O devotamento, do qual deu provas, era uma reparação; mas lhe era necessário resgatar faltas passadas por uma última expiação, a da morte cruel que sofreu; ele mesmo quis se purificar, sofrendo as torturas que fizera outros sofrerem; e notai que uma idéia o perseguia: o lamento de ver que se lhe considerava como um mártir.
Crede que lhe será tido em conta esse sentimento de humildade. Doravante, deixou o caminho de expiação para entrar no de reabilitação; por vossas preces podeis sustentá-lo, e fazê-lo caminhar mais firme e mais seguro.
QUESTÕES PROPOSTAS PARA ESTUDO
1. Mesmo não se ligando ao médium por nenhum laço de parentesco ou de conhecimento, por que esse Espírito se manifestou por meio dele e não de um membro de sua própria família?

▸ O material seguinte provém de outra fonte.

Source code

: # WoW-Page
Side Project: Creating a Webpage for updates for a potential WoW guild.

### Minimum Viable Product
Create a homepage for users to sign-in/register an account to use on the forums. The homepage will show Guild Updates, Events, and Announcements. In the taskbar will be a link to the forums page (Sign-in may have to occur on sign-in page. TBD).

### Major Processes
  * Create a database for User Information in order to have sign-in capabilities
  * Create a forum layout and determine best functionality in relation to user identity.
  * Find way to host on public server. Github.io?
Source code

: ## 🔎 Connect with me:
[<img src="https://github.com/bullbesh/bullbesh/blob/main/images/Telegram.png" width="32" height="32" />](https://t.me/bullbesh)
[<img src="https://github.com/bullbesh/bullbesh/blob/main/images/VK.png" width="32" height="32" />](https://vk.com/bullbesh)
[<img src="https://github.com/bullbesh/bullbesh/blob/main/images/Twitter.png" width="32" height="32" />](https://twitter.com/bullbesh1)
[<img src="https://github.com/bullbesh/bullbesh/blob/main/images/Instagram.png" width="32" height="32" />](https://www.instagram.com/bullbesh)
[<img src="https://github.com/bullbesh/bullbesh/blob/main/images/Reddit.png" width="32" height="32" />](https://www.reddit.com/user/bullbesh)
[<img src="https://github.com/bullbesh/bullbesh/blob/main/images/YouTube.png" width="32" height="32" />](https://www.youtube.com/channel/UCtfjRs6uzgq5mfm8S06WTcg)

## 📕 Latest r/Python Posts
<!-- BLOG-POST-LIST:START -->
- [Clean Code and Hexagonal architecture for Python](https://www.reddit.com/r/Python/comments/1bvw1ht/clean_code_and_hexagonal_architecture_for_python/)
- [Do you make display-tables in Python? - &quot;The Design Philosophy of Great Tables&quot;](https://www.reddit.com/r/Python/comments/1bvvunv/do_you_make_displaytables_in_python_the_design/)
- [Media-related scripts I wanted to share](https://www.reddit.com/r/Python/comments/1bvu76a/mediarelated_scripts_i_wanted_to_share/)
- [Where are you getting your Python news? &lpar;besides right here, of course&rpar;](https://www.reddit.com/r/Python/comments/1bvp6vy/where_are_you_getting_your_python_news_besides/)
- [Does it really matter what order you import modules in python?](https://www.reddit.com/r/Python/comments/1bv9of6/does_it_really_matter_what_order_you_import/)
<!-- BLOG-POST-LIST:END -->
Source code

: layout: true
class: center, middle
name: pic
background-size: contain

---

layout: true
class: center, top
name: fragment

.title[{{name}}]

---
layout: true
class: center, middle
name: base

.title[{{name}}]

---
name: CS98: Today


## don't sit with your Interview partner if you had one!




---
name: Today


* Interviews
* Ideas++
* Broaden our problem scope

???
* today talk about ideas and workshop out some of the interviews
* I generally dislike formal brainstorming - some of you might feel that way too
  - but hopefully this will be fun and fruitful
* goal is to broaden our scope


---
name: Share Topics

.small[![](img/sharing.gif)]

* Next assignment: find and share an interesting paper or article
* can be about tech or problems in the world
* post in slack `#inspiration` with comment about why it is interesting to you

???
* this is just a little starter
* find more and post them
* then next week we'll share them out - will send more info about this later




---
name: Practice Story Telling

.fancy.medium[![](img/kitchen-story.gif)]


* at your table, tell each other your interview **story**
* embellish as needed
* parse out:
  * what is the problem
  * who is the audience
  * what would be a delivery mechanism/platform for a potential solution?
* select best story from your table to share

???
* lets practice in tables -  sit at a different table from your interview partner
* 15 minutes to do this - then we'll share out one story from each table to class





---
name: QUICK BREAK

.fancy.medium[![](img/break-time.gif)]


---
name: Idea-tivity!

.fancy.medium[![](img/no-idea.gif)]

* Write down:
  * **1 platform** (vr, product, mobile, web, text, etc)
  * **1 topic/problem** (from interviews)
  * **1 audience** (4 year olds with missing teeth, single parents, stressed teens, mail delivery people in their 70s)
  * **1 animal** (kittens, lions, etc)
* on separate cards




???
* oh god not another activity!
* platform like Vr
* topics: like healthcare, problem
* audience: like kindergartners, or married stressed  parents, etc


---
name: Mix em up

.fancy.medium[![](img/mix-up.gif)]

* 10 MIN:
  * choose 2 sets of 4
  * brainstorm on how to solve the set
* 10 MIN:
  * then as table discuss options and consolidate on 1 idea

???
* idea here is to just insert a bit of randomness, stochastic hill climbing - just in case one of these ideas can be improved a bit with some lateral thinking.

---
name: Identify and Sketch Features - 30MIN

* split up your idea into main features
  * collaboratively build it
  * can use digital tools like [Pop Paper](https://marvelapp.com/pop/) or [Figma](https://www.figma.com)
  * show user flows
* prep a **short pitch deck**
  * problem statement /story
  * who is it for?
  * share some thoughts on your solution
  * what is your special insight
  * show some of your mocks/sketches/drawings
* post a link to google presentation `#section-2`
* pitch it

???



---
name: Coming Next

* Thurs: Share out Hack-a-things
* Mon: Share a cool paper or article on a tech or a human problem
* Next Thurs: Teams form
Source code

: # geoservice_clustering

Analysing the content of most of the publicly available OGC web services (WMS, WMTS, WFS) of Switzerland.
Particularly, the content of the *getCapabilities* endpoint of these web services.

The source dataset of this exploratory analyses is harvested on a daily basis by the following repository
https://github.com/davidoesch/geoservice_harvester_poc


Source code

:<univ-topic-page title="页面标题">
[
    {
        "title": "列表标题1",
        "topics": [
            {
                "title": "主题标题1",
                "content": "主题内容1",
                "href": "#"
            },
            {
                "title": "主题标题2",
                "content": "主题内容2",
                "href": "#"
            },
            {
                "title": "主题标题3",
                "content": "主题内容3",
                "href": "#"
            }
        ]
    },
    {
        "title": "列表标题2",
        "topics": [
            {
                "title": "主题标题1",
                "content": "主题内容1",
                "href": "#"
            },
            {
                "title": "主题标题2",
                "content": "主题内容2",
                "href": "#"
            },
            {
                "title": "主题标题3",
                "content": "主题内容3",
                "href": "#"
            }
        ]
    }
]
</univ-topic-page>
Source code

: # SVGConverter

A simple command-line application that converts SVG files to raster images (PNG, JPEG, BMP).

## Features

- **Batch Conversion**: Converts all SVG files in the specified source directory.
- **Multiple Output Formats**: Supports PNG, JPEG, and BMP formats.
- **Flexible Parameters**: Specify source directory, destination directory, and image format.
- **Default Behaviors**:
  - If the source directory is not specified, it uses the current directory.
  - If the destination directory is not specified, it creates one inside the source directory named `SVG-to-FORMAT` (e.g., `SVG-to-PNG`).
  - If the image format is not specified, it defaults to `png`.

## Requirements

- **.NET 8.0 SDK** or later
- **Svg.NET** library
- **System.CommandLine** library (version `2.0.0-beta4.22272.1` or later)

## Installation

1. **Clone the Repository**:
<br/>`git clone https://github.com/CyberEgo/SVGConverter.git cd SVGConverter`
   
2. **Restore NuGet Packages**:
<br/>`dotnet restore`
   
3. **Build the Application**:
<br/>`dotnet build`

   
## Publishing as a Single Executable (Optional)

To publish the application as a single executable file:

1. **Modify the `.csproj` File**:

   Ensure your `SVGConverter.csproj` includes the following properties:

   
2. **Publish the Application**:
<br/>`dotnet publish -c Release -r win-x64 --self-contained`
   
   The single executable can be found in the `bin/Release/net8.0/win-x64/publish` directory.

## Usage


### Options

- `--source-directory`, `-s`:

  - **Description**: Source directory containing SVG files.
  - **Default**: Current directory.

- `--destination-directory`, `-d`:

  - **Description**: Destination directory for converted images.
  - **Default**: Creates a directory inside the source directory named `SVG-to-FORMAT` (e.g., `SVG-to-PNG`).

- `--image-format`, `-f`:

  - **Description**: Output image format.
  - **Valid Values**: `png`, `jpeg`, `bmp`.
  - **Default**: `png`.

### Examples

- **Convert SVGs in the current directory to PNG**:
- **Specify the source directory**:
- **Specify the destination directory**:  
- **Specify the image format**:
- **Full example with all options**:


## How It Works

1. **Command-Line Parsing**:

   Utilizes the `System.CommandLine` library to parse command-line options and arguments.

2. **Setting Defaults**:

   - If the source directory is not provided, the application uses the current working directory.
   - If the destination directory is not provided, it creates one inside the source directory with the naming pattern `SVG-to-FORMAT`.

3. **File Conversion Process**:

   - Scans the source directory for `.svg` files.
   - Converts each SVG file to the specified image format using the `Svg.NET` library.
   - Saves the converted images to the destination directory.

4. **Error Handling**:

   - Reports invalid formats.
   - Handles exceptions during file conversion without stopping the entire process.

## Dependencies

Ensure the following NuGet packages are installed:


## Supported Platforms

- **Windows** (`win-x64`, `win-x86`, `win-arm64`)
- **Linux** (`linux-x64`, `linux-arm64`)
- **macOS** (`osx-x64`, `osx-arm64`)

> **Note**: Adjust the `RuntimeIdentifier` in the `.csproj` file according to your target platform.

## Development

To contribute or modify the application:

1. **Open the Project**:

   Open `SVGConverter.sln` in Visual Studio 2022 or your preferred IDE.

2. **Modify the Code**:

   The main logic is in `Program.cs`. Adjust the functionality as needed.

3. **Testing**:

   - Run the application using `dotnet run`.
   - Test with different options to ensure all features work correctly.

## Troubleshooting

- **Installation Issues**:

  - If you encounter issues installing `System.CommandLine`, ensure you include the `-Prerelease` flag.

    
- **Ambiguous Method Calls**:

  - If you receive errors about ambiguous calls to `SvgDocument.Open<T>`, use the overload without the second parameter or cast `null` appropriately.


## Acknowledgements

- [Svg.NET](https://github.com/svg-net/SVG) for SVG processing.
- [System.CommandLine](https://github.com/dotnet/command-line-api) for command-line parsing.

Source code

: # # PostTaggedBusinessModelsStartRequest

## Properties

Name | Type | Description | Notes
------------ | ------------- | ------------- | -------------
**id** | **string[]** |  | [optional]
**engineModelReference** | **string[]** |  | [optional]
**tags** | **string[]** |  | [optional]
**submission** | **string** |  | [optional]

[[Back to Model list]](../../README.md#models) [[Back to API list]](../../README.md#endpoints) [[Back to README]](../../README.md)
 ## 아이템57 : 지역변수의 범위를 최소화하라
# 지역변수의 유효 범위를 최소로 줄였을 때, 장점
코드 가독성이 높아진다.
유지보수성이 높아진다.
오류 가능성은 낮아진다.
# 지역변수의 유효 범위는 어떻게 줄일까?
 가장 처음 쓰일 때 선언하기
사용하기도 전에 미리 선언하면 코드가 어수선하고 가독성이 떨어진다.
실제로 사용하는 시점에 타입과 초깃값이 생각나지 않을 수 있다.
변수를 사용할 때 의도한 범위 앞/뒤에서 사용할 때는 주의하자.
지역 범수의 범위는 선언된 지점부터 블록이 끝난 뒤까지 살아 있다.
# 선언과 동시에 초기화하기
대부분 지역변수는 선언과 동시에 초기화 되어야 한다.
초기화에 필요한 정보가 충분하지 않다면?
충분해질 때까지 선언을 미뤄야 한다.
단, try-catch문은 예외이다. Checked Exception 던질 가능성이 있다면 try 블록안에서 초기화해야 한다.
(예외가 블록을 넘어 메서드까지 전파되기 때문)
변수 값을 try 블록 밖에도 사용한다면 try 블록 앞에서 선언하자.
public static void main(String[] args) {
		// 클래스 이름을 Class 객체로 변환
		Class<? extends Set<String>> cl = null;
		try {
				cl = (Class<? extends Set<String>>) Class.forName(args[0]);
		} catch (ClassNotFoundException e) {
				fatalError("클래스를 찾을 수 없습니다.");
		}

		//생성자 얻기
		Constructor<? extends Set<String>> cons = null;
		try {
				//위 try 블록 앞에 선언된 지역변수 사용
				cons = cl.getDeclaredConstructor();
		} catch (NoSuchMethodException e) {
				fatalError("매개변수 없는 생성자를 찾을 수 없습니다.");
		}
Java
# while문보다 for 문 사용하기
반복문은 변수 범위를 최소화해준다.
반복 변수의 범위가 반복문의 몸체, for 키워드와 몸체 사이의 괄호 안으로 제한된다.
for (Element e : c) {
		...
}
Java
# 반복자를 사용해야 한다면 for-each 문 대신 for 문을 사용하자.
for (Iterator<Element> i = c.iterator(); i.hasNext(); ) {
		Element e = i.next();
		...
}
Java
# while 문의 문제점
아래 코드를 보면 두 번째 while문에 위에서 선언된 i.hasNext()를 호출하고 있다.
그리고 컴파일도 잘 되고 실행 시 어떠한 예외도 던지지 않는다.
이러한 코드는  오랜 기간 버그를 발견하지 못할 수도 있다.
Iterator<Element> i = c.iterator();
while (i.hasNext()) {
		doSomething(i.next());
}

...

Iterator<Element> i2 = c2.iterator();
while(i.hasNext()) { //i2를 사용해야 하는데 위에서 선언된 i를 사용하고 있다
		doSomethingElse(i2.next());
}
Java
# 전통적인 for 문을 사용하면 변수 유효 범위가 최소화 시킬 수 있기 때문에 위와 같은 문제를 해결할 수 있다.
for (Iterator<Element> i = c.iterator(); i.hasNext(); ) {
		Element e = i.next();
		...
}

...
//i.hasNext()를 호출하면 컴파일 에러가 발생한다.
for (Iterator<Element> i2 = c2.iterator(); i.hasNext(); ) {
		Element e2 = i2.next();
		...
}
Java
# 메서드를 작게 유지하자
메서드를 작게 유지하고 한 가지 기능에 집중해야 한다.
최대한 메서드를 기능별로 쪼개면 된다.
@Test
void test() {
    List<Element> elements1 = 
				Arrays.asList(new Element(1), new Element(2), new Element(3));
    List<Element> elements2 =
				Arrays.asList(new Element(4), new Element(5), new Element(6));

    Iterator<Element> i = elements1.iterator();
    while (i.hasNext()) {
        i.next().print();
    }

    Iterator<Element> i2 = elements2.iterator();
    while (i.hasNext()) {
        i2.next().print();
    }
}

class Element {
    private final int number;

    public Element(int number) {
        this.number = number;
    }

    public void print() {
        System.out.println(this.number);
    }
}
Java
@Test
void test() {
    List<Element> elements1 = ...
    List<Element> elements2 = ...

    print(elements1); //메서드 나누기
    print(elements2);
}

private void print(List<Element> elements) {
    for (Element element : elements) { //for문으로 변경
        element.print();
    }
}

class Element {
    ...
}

2. Por que, mesmo depois da morte do corpo físico, ainda sentia todas as angústias pelas quais passou no momento do desencarne?
3. Por que era necessário que Ferdinan tivesse um desencarne tão violento, sendo ele honrado nesta existência? Explique.
Conclusão:
1. Porque os Espíritos não encontram em qualquer um as condições fluídicas necessárias a esse efeito. Na perturbação em que estava, não tinha a liberdade de escolha; foi conduzido instintiva e atrativamente para o médium, dotado de uma aptidão especial para as comunicações espontâneas desse gênero. Pressentia também que ali encontraria uma simpatia particular, como já havia encontrado em circunstâncias semelhantes.
Sua família, estranha ao Espiritismo, talvez antipática para essa crença, não acolheria a sua revelação como poderia fazê-lo esse médium.
2. Ele ainda não se dava conta de sua situação. Acreditava que ainda estava vivo, lutando contra as ondas e, todavia, fala de seu corpo como se estivesse separado dele; chama por socorro e diz que não quer morrer, e um instante depois fala da causa de sua morte, que reconhece ser um castigo. Tudo isso indica a confusão de idéias que, quase sempre, se segue às mortes violentas.
3. Segundo o próprio Ferdinand: “Numa precedente existência, fiz meter num saco várias vítimas e lançar ao mar...”.
Sua existência que acabara de deixar foi honrada: era amado e estimado por todos. Foi o fruto do seu arrependimento e das boas resoluções que tomou antes de retornar à Terra, onde quis ser humano tanto quanto foi cruel. O devotamento, do qual deu provas, era uma reparação, mas lhe era necessário resgatar faltas passadas por uma última expiação, a da morte cruel que sofreu. Ele mesmo quis se purificar sofrendo as torturas que fizera outros sofrerem. Uma idéia o perseguia: o lamento de ver que o consideravam como um mártir. Esse sentimento de humildade lhe será levado em conta. Agora, deixou o caminho da expiação para entrar no da reabilitação.